Neubrandenburgs IHK-Präsident Krister Hennige sieht sogar „das Geschäftsmodell Taxi im ländlichen Raum bedroht“. Allein in den vergangenen 25 Jahren hätten mehr als 500 Taxi- und Mietwagenunternehmer in ganz MV ihr Gewerbe aufgegeben – ein Rückgang von etwa 60 Prozent.
Forderungen und Gegenargumente
Das Taxigewerbe fordert eine zweistellige Tariferhöhung und eine Angleichung der Fahrtarife an das Niveau anderer Bundesländer. In MV würden derzeit die niedrigsten Vergütungen für Krankenfahrten gezahlt.
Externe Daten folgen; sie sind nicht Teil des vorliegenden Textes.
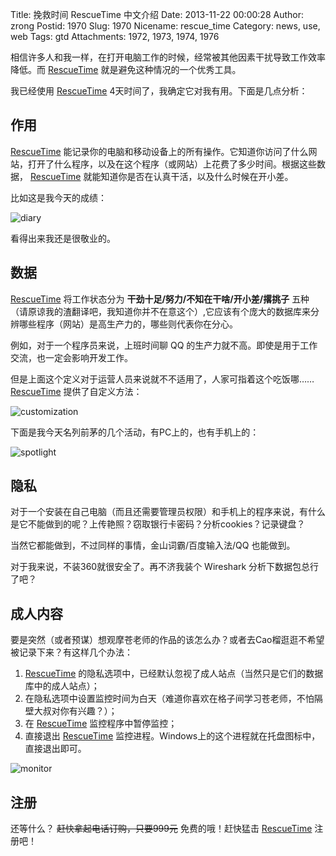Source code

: Title: 挽救时间 RescueTime 中文介绍
Date: 2013-11-22 00:00:28
Author: zrong
Postid: 1970
Slug: 1970
Nicename: rescue_time
Category: news, use, web
Tags: gtd
Attachments: 1972, 1973, 1974, 1976

相信许多人和我一样，在打开电脑工作的时候，经常被其他因素干扰导致工作效率降低。而 [RescueTime](https://www.rescuetime.com/ref/659264) 就是避免这种情况的一个优秀工具。

我已经使用 [RescueTime](https://www.rescuetime.com/ref/659264) 4天时间了，我确定它对我有用。下面是几点分析：

作用
----

[RescueTime](https://www.rescuetime.com/ref/659264) 能记录你的电脑和移动设备上的所有操作。它知道你访问了什么网站，打开了什么程序，以及在这个程序（或网站）上花费了多少时间。根据这些数据， [RescueTime](https://www.rescuetime.com/ref/659264) 就能知道你是否在认真干活，以及什么时候在开小差。

比如这是我今天的成绩：

![diary](/wp-content/uploads/2013/11/rescue1.png)

看得出来我还是很敬业的。<!--more-->

数据
----

[RescueTime](https://www.rescuetime.com/ref/659264) 将工作状态分为 **干劲十足/努力/不知在干啥/开小差/撂挑子** 五种（请原谅我的渣翻译吧，我知道你并不在意这个）,它应该有个庞大的数据库来分辨哪些程序（网站）是高生产力的，哪些则代表你在分心。

例如，对于一个程序员来说，上班时间聊 QQ 的生产力就不高。即使是用于工作交流，也一定会影响开发工作。

但是上面这个定义对于运营人员来说就不不适用了，人家可指着这个吃饭哪…… [RescueTime](https://www.rescuetime.com/ref/659264) 提供了自定义方法：

![customization](http://zengrong.net/wp-content/uploads/2013/11/rescue3.png)

下面是我今天名列前茅的几个活动，有PC上的，也有手机上的：

![spotlight](http://zengrong.net/wp-content/uploads/2013/11/rescue2.png)

隐私
----

对于一个安装在自己电脑（而且还需要管理员权限）和手机上的程序来说，有什么是它不能做到的呢？上传艳照？窃取银行卡密码？分析cookies？记录键盘？

当然它都能做到，不过同样的事情，金山词霸/百度输入法/QQ 也能做到。

对于我来说，不装360就很安全了。再不济我装个 Wireshark 分析下数据包总行了吧？

成人内容
--------

要是突然（或者预谋）想观摩苍老师的作品的该怎么办？或者去Cao榴逛逛不希望被记录下来？有这样几个办法：

1.  [RescueTime](https://www.rescuetime.com/ref/659264) 的隐私选项中，已经默认忽视了成人站点（当然只是它们的数据库中的成人站点）；
2.  在隐私选项中设置监控时间为白天（难道你喜欢在格子间学习苍老师，不怕隔壁大叔对你有兴趣？）；
3.  在 [RescueTime](https://www.rescuetime.com/ref/659264) 监控程序中暂停监控；
4.  直接退出 [RescueTime](https://www.rescuetime.com/ref/659264) 监控进程。Windows上的这个进程就在托盘图标中，直接退出即可。

![monitor](/wp-content/uploads/2013/11/rescue4.png)

注册
----

还等什么？ ~~赶快拿起电话订购，只要999元~~ 免费的哦！赶快猛击 [RescueTime](https://www.rescuetime.com/ref/659264) 注册吧！

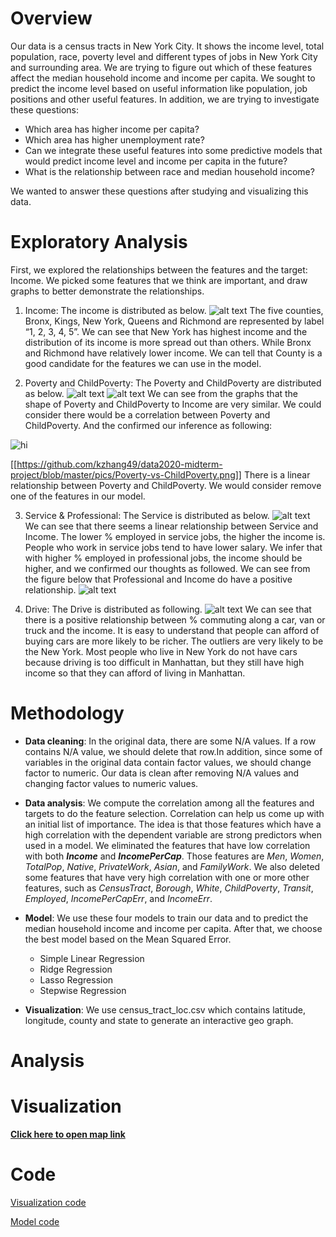# Overview
  Our data is a census tracts in New York City. It shows the income level, total population, race, poverty level and different types of jobs in New York City and surrounding area. We are trying to figure out which of these features affect the median household income and income per capita. We sought to predict the income level based on useful information like population, job positions and other useful features. In addition, we are trying to investigate these questions:
  - Which area has higher income per capita?
  - Which area has higher unemployment rate?
  - Can we integrate these useful features into some predictive models that would predict income level and income per capita in the future?
  - What is the relationship between race and median household income?

  We wanted to answer these questions after studying and visualizing this data.

# Exploratory Analysis
First, we explored the relationships between the features and the target: Income. We picked some features that we think are important, and draw graphs to better demonstrate the relationships. 

1) Income: The income is distributed as below.
![alt text](https://github.com/kzhang49/data2020-midterm-project/blob/master/pics/Income.png)
The five counties, Bronx, Kings, New York, Queens and Richmond are represented by label “1, 2, 3, 4, 5”. We can see that New York has highest income and the distribution of its income is more spread out than others. While Bronx and Richmond have relatively lower income. We can tell that County is a good candidate for the features we can use in the model.

2) Poverty and ChildPoverty: The Poverty and ChildPoverty are distributed as below.
![alt text](https://github.com/kzhang49/data2020-midterm-project/blob/master/pics/Poverty.png)
![alt text](https://github.com/kzhang49/data2020-midterm-project/blob/master/pics/ChildPoverty.png)
We can see from the graphs that the shape of Poverty and ChildPoverty to Income are very similar. We could consider there would be a correlation between Poverty and ChildPoverty. And the confirmed our inference as following:
<img src="pics/Poverty-vs-ChildPoverty.png" alt="hi" class="inline"/>

[[https://github.com/kzhang49/data2020-midterm-project/blob/master/pics/Poverty-vs-ChildPoverty.png]]
There is a linear relationship between Poverty and ChildPoverty. We would consider remove one of the features in our model.

3) Service & Professional: The Service is distributed as below.
![alt text](https://github.com/kzhang49/data2020-midterm-project/blob/master/pics/Service.png)
We can see that there seems a linear relationship between Service and Income. The lower % employed in service jobs, the higher the income is. People who work in service jobs tend to have lower salary. We infer that with higher % employed in professional jobs, the income should be higher, and we confirmed our thoughts as followed. We can see from the figure below that Professional and Income do have a positive relationship.
![alt text](https://github.com/kzhang49/data2020-midterm-project/blob/master/pics/Professional.png)

4) Drive: The Drive is distributed as following.
![alt text](https://github.com/kzhang49/data2020-midterm-project/blob/master/pics/Drive.png)
We can see that there is a positive relationship between % commuting along a car, van or truck and the income. It is easy to understand that people can afford of buying cars are more likely to be richer. The outliers are very likely to be the New York. Most people who live in New York do not have cars because driving is too difficult in Manhattan, but they still have high income so that they can afford of living in Manhattan.


# Methodology
  - **Data cleaning**: In the original data, there are some N/A values. If a row contains N/A value, we should delete that row.In addition, since some of variables in the original data contain factor values, we should change factor to numeric. Our data is clean after removing N/A values and changing factor values to numeric values.

  - **Data analysis**: We compute the correlation among all the features and targets to do the feature selection. Correlation can help us come up with an initial list of importance. The idea is that those features which have a high correlation with the dependent variable are strong predictors when used in a model. We eliminated the features that have low correlation with both **_Income_** and **_IncomePerCap_**. Those features are _Men_, _Women_, _TotalPop_, _Native_, _PrivateWork_, _Asian_, and _FamilyWork_. We also deleted some features that have very high correlation with one or more other features, such as _CensusTract_, _Borough_, _White_, _ChildPoverty_, _Transit_, _Employed_, _IncomePerCapErr_, and _IncomeErr_.

  - **Model**: We use these four models to train our data and to predict the median household income and income per capita. After that, we choose the best model based on the Mean Squared Error.
    - Simple Linear Regression
    - Ridge Regression
    - Lasso Regression
    - Stepwise Regression<br />
    
  - **Visualization**: We use census_tract_loc.csv which contains latitude, longitude, county and state to generate an interactive geo graph.

# Analysis

# Visualization
  [**Click here to open map link**](https://kzhang49.github.io/data2020-midterm-project/map.html)


# Code
  [Visualization code](https://github.com/kzhang49/data2020-midterm-project/blob/master/geograph.Rmd)
  
  [Model code](https://github.com/kzhang49/data2020-midterm-project/blob/master/midterm_project.Rmd)
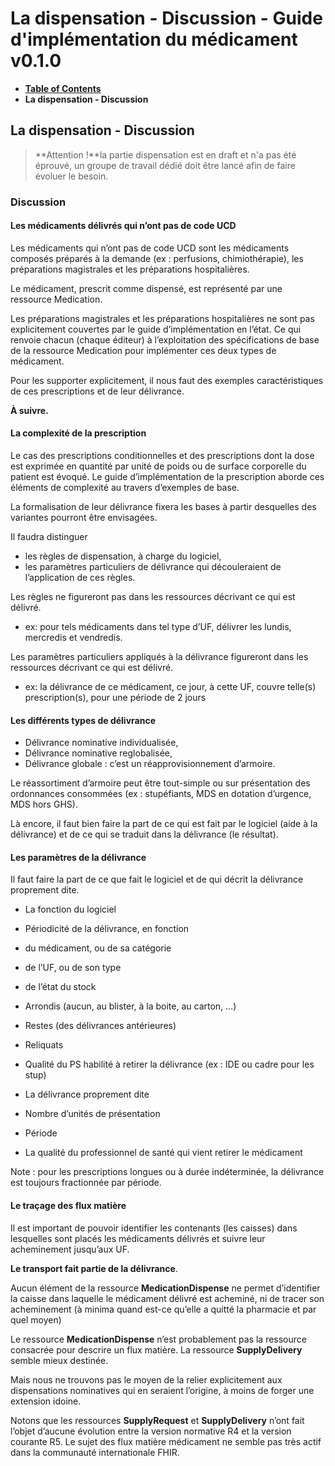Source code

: # La dispensation - Discussion - Guide d'implémentation du médicament v0.1.0

* [**Table of Contents**](toc.md)
* **La dispensation - Discussion**

## La dispensation - Discussion

> **Attention !**la partie dispensation est en draft et n'a pas été éprouvé, un groupe de travail dédié doit être lancé afin de faire évoluer le besoin.

### Discussion

#### Les médicaments délivrés qui n’ont pas de code UCD

Les médicaments qui n’ont pas de code UCD sont les médicaments composés préparés à la demande (ex : perfusions, chimiothérapie), les préparations magistrales et les préparations hospitalières.

Le médicament, prescrit comme dispensé, est représenté par une ressource Medication.

Les préparations magistrales et les préparations hospitalières ne sont pas explicitement couvertes par le guide d’implémentation en l’état. Ce qui renvoie chacun (chaque éditeur) à l’exploitation des spécifications de base de la ressource Medication pour implémenter ces deux types de médicament.

Pour les supporter explicitement, il nous faut des exemples caractéristiques de ces prescriptions et de leur délivrance.

**À suivre.**

#### La complexité de la prescription

Le cas des prescriptions conditionnelles et des prescriptions dont la dose est exprimée en quantité par unité de poids ou de surface corporelle du patient est évoqué. Le guide d’implémentation de la prescription aborde ces éléments de complexité au travers d’exemples de base.

La formalisation de leur délivrance fixera les bases à partir desquelles des variantes pourront être envisagées.

Il faudra distinguer

* les règles de dispensation, à charge du logiciel,
* les paramètres particuliers de délivrance qui découleraient de l’application de ces règles.

Les règles ne figureront pas dans les ressources décrivant ce qui est délivré.

* ex: pour tels médicaments dans tel type d’UF, délivrer les lundis, mercredis et vendredis.

Les paramètres particuliers appliqués à la délivrance figureront dans les ressources décrivant ce qui est délivré.

* ex: la délivrance de ce médicament, ce jour, à cette UF, couvre telle(s) prescription(s), pour une période de 2 jours

#### Les différents types de délivrance

* Délivrance nominative individualisée,
* Délivrance nominative reglobalisée,
* Délivrance globale : c’est un réapprovisionnement d’armoire.

Le réassortiment d’armoire peut être tout-simple ou sur présentation des ordonnances consommées (ex : stupéfiants, MDS en dotation d’urgence, MDS hors GHS).

Là encore, il faut bien faire la part de ce qui est fait par le logiciel (aide à la délivrance) et de ce qui se traduit dans la délivrance (le résultat).

#### Les paramètres de la délivrance

Il faut faire la part de ce que fait le logiciel et de qui décrit la délivrance proprement dite.

* La fonction du logiciel 
* Périodicité de la délivrance, en fonction 
* du médicament, ou de sa catégorie
* de l’UF, ou de son type
* de l’état du stock
 
* Arrondis (aucun, au blister, à la boite, au carton, …)
* Restes (des délivrances antérieures)
* Reliquats
* Qualité du PS habilité à retirer la délivrance (ex : IDE ou cadre pour les stup)
 
* La délivrance proprement dite 
* Nombre d’unités de présentation
* Période
* La qualité du professionnel de santé qui vient retirer le médicament
 

Note : pour les prescriptions longues ou à durée indéterminée, la délivrance est toujours fractionnée par période.

#### Le traçage des flux matière

Il est important de pouvoir identifier les contenants (les caisses) dans lesquelles sont placés les médicaments délivrés et suivre leur acheminement jusqu’aux UF.

**Le transport fait partie de la délivrance**.

Aucun élément de la ressource **MedicationDispense** ne permet d’identifier la caisse dans laquelle le médicament délivré est acheminé, ni de tracer son acheminement (à minima quand est-ce qu’elle a quitté la pharmacie et par quel moyen)

Le ressource **MedicationDispense** n’est probablement pas la ressource consacrée pour descrire un flux matière. La ressource **SupplyDelivery** semble mieux destinée.

Mais nous ne trouvons pas le moyen de la relier explicitement aux dispensations nominatives qui en seraient l’origine, à moins de forger une extension idoine.

Notons que les ressources **SupplyRequest** et **SupplyDelivery** n’ont fait l’objet d’aucune évolution entre la version normative R4 et la version courante R5. Le sujet des flux matière médicament ne semble pas très actif dans la communauté internationale FHIR.

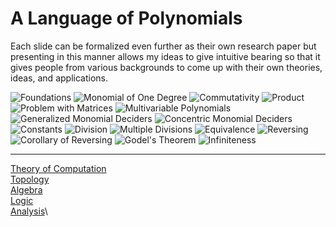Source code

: # A Language of Polynomials

Each slide can be formalized even further as their own research paper but presenting in this manner allows my ideas to give intuitive bearing so that it gives people from various backgrounds to come up with their own theories, ideas, and applications.

![Foundations](Resources/foundations.png)
![Monomial of One Degree](Resources/generalizationofmonomialofonedegree.png)
![Commutativity](Resources/commutativity.png)
![Product](Resources/product.png)
![Problem with Matrices](Resources/problemwithmatrices.png)
![Multivariable Polynomials](Resources/monomialsofmultiplevariables.png)
![Generalized Monomial Deciders](Resources/generalizedmd.png)
![Concentric Monomial Deciders](Resources/concentricmonomialdeciders.png)
![Constants](Resources/constant.png)
![Division](Resources/division.png)
![Multiple Divisions](Resources/multipledivisions.png)
![Equivalence](Resouces/equivalence.png)
![Reversing](Resources/reversing.png)
![Corollary of Reversing](Resources/corollaryreversing.png)
![Godel's Theorem](Resources/Godel.png)
![Infiniteness](Resources/infiniteness.png)

-----

[Theory of Computation](https://en.wikipedia.org/wiki/Introduction_to_the_Theory_of_Computation)\
[Topology](https://math.ucr.edu/~res/math205B-2018/Munkres%20-%20Topology.pdf)\
[Algebra](https://math.mit.edu/~hrm/palestine/artin-algebra.pdf)\
[Logic](https://dn790009.ca.archive.org/0/items/MathematicalIntroductionToLogicEnderton/MathematicalIntroductionToLogic-Enderton.pdf)\
[Analysis](https://zlib.pub/book/analysis-with-an-introduction-to-proof-1q70kqfatdhg)\
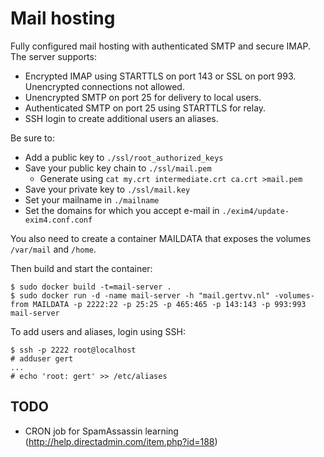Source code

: Mail hosting
============

Fully configured mail hosting with authenticated SMTP and secure IMAP. The
server supports:

 - Encrypted IMAP using STARTTLS on port 143 or SSL on port 993. Unencrypted
   connections not allowed.
 - Unencrypted SMTP on port 25 for delivery to local users.
 - Authenticated SMTP on port 25 using STARTTLS for relay.
 - SSH login to create additional users an aliases.

Be sure to:

 - Add a public key to `./ssl/root_authorized_keys`
 - Save your public key chain to `./ssl/mail.pem`
    - Generate using `cat my.crt intermediate.crt ca.crt >mail.pem`
 - Save your private key to `./ssl/mail.key`
 - Set your mailname in `./mailname`
 - Set the domains for which you accept e-mail in
   `./exim4/update-exim4.conf.conf`

You also need to create a container MAILDATA that exposes the volumes `/var/mail` and `/home`.

Then build and start the container:

    $ sudo docker build -t=mail-server .
    $ sudo docker run -d -name mail-server -h "mail.gertvv.nl" -volumes-from MAILDATA -p 2222:22 -p 25:25 -p 465:465 -p 143:143 -p 993:993 mail-server

To add users and aliases, login using SSH:

    $ ssh -p 2222 root@localhost
    # adduser gert
    ...
    # echo 'root: gert' >> /etc/aliases

TODO
----

 - CRON job for SpamAssassin learning (http://help.directadmin.com/item.php?id=188)
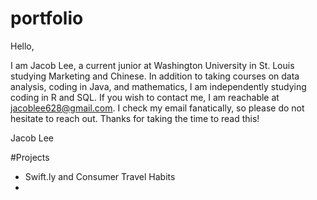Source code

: # portfolio

Hello,

I am Jacob Lee, a current junior at Washington University in St. Louis studying Marketing and Chinese. In addition to taking courses on data analysis, coding in Java, and mathematics, I am independently studying coding in R and SQL. If you wish to contact me, I am reachable at jacoblee628@gmail.com. I check my email fanatically, so please do not hesitate to reach out. Thanks for taking the time to read this!

Jacob Lee

#Projects
- Swift.ly and Consumer Travel Habits
- 

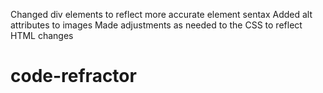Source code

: Changed div elements to reflect more accurate element sentax
Added alt attributes to images
Made adjustments as needed to the CSS to reflect HTML changes
# code-refractor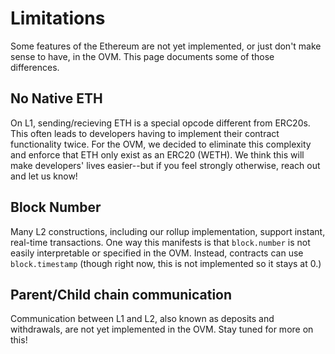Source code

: # Limitations

Some features of the Ethereum are not yet implemented, or just don't make sense to have, in the OVM. This page documents some of those differences.

## No Native ETH

On L1, sending/recieving ETH is a special opcode different from ERC20s. This often leads to developers having to implement their contract functionality twice. For the OVM, we decided to eliminate this complexity and enforce that ETH only exist as an ERC20 \(WETH\). We think this will make developers' lives easier--but if you feel strongly otherwise, reach out and let us know!

## Block Number

Many L2 constructions, including our rollup implementation, support instant, real-time transactions. One way this manifests is that `block.number` is not easily interpretable or specified in the OVM. Instead, contracts can use `block.timestamp` \(though right now, this is not implemented so it stays at 0.\)

## Parent/Child chain communication

Communication between L1 and L2, also known as deposits and withdrawals, are not yet implemented in the OVM. Stay tuned for more on this!

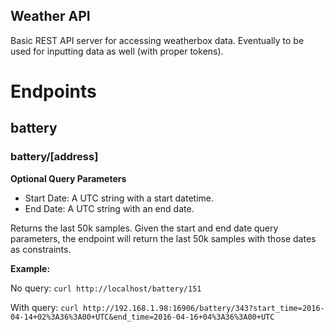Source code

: Weather API
-------------

Basic REST API server for accessing weatherbox data. Eventually to be used
for inputting data as well (with proper tokens).

# Endpoints

## battery

### battery/[address]

**Optional Query Parameters**
* Start Date: A UTC string with a start datetime.
* End Date: A UTC string with an end date.

Returns the last 50k samples. Given the start and end date query parameters,
the endpoint will return the last 50k samples with those dates as constraints.

**Example:**

No query: `curl http://localhost/battery/151`

With query: `curl http://192.168.1.98:16906/battery/343?start_time=2016-04-14+02%3A36%3A00+UTC&end_time=2016-04-16+04%3A36%3A00+UTC`



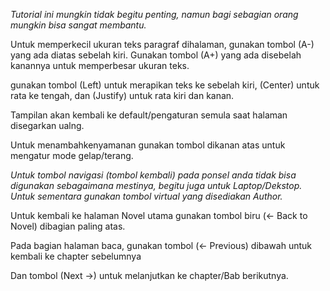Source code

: *Tutorial ini mungkin tidak begitu penting, namun bagi sebagian orang mungkin bisa sangat membantu.*

Untuk memperkecil ukuran teks paragraf dihalaman, gunakan tombol (A-) yang ada diatas sebelah kiri. Gunakan tombol (A+) yang ada disebelah kanannya untuk memperbesar ukuran teks.

gunakan tombol (Left) untuk merapikan teks ke sebelah kiri, (Center) untuk rata ke tengah, dan (Justify) untuk rata kiri dan kanan.

Tampilan akan kembali ke default/pengaturan semula saat halaman disegarkan ualng.

Untuk menambahkenyamanan gunakan tombol dikanan atas untuk mengatur mode gelap/terang.

*Untuk tombol navigasi (tombol kembali) pada ponsel anda tidak bisa digunakan sebagaimana mestinya, begitu juga untuk Laptop/Dekstop. Untuk sementara gunakan tombol virtual yang disediakan Author.*

Untuk kembali ke halaman Novel utama gunakan tombol biru (← Back to Novel) dibagian paling atas.

Pada bagian halaman baca, gunakan tombol (← Previous) dibawah untuk kembali ke chapter sebelumnya

Dan tombol (Next →) untuk melanjutkan ke chapter/Bab berikutnya.


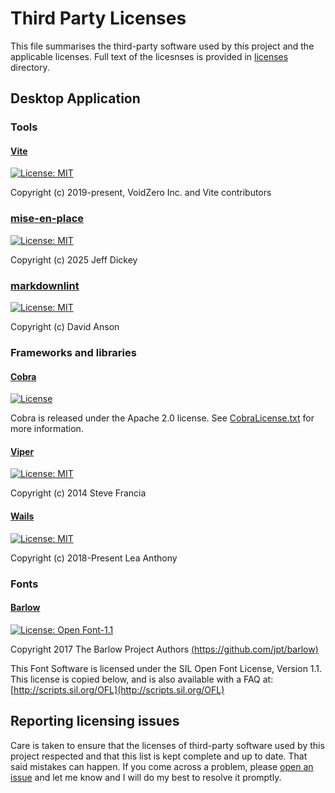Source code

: # Third Party Licenses

This file summarises the third-party software used by this project and the applicable licenses.
Full text of the licesnses is provided in [licenses](licenses) directory.

## Desktop Application

### Tools

#### [Vite](licenses/ViteLicense.txt)

[![License: MIT](https://img.shields.io/badge/License-MIT-yellow.svg)](https://github.com/vitejs/vite/blob/main/LICENSE)

Copyright (c) 2019-present, VoidZero Inc. and Vite contributors

### [mise-en-place](licenses/mise-en-place.txt)

[![License: MIT](https://img.shields.io/badge/License-MIT-yellow.svg)](https://github.com/jdx/mise/blob/main/LICENSE)

Copyright (c) 2025 Jeff Dickey

### [markdownlint](licenses/markdownlint.txt)

[![License: MIT](https://img.shields.io/badge/License-MIT-yellow.svg)](https://github.com/DavidAnson/markdownlint/blob/main/LICENSE)

Copyright (c) David Anson

### Frameworks and libraries

#### [Cobra](licenses/CobraLicense.txt)

[![License](https://img.shields.io/badge/License-Apache_2.0-blue.svg)](https://github.com/spf13/cobra/blob/main/LICENSE.txt)

Cobra is released under the Apache 2.0 license. See [CobraLicense.txt](licenses/CobraLicense.txt) for more information.

#### [Viper](licenses/ViperLicense.txt)

[![License: MIT](https://img.shields.io/badge/License-MIT-yellow.svg)](https://github.com/spf13/viper/blob/master/LICENSE)

Copyright (c) 2014 Steve Francia

#### [Wails](licenses/WailsLicense.txt)

[![License: MIT](https://img.shields.io/badge/License-MIT-yellow.svg)](https://github.com/wailsapp/wails/blob/master/LICENSE)

Copyright (c) 2018-Present Lea Anthony

### Fonts

#### [Barlow](licenses/BarlowFontLicense.txt)

[![License: Open Font-1.1](https://img.shields.io/badge/License-OFL_1.1-lightgreen.svg)](https://github.com/jpt/barlow/blob/main/OFL.txt)

Copyright 2017 The Barlow Project Authors [(https://github.com/jpt/barlow)](https://github.com/jpt/barlow)

This Font Software is licensed under the SIL Open Font License, Version 1.1.
This license is copied below, and is also available with a FAQ at:
[http://scripts.sil.org/OFL](http://scripts.sil.org/OFL)

## Reporting licensing issues

Care is taken to ensure that the licenses of third-party software used by this project respected and
that this list is kept complete and up to date. That said mistakes can happen.
If you come across a problem, please [open an issue](https://github.com/HibiscusCollective/hibikey/issues) and
let me know and I will do my best to resolve it promptly.
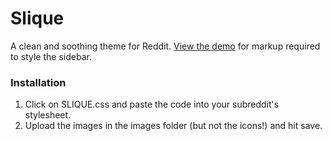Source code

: # Slique #
A clean and soothing theme for Reddit. [View the demo](http://reddit.com/r/slique) for
markup required to style the sidebar.


### Installation ###
1. Click on SLIQUE.css and paste the code into your subreddit's stylesheet.
2. Upload the images in the images folder (but not the icons!) and hit save.

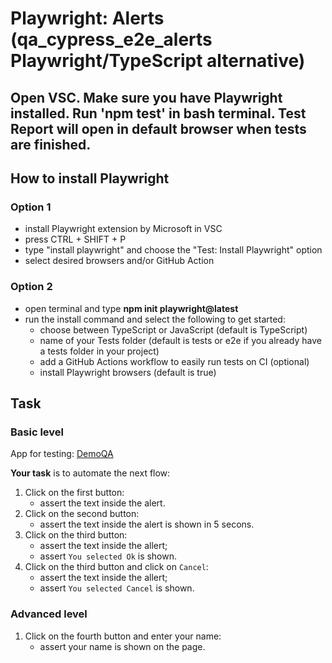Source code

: # Playwright: Alerts (qa_cypress_e2e_alerts Playwright/TypeScript alternative)

## Open VSC. Make sure you have Playwright installed. Run 'npm test' in bash terminal. Test Report will open in default browser when tests are finished.

## How to install Playwright

### Option 1
   - install Playwright extension by Microsoft in VSC
   - press CTRL + SHIFT + P
   - type "install playwright" and choose the "Test: Install Playwright" option
   - select desired browsers and/or GitHub Action

### Option 2
   - open terminal and type **npm init playwright@latest**
   - run the install command and select the following to get started:
      - choose between TypeScript or JavaScript (default is TypeScript)
      - name of your Tests folder (default is tests or e2e if you already have a tests folder in your project)
      - add a GitHub Actions workflow to easily run tests on CI (optional)
      - install Playwright browsers (default is true)

## Task

### Basic level

App for testing: [DemoQA](https://demoqa.com/alerts)

**Your task** is to automate the next flow:

1. Click on the first button:
   - assert the text inside the alert.
1. Click on the second button:
   - assert the text inside the alert is shown in 5 secons.
1. Click on the third button:
   - assert the text inside the allert;
   - assert `You selected Ok` is shown.
1. Click on the third button and click on `Cancel`:
   - assert the text inside the allert;
   - assert `You selected Cancel` is shown.

### Advanced level

1. Click on the fourth button and enter your name:
   - assert your name is shown on the page.
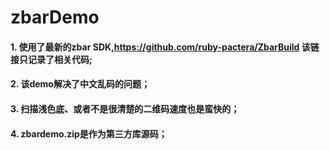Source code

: # zbarDemo

#### 1.  使用了最新的zbar SDK,https://github.com/ruby-pactera/ZbarBuild 该链接只记录了相关代码;
#### 2.  该demo解决了中文乱码的问题；
#### 3.  扫描浅色底、或者不是很清楚的二维码速度也是蛮快的；
#### 4.  zbardemo.zip是作为第三方库源码；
Die Krankenkassen lehnen die vom Landesverband geforderte Tariferhöhung um 80 Prozent als nicht tragbar ab – sie würde die Kosten allein in MV um 60 Millionen Euro für das Jahr 2026 erhöhen.
Zum Vergleich: Die AOK Nordost und die Brandenburger Arbeitsgemeinschaft Fahrdienste hatten sich im Januar auf eine durchschnittliche Erhöhung der Vergütung um knapp zehn Prozent geeinigt – genau das Niveau, das nun auch den MV-Unternehmen angeboten wird.
Die Krankenkassen bleiben trotz der Eskalation gesprächsbereit und fordern die Taxiunternehmen auf, dem Streikaufruf nicht zu folgen. Sie argumentieren, dass die betroffenen Patienten nichts für das Scheitern der Verhandlungen könnten und dringend auf die Transporte zu ihren lebensnotwendigen Behandlungen angewiesen seien.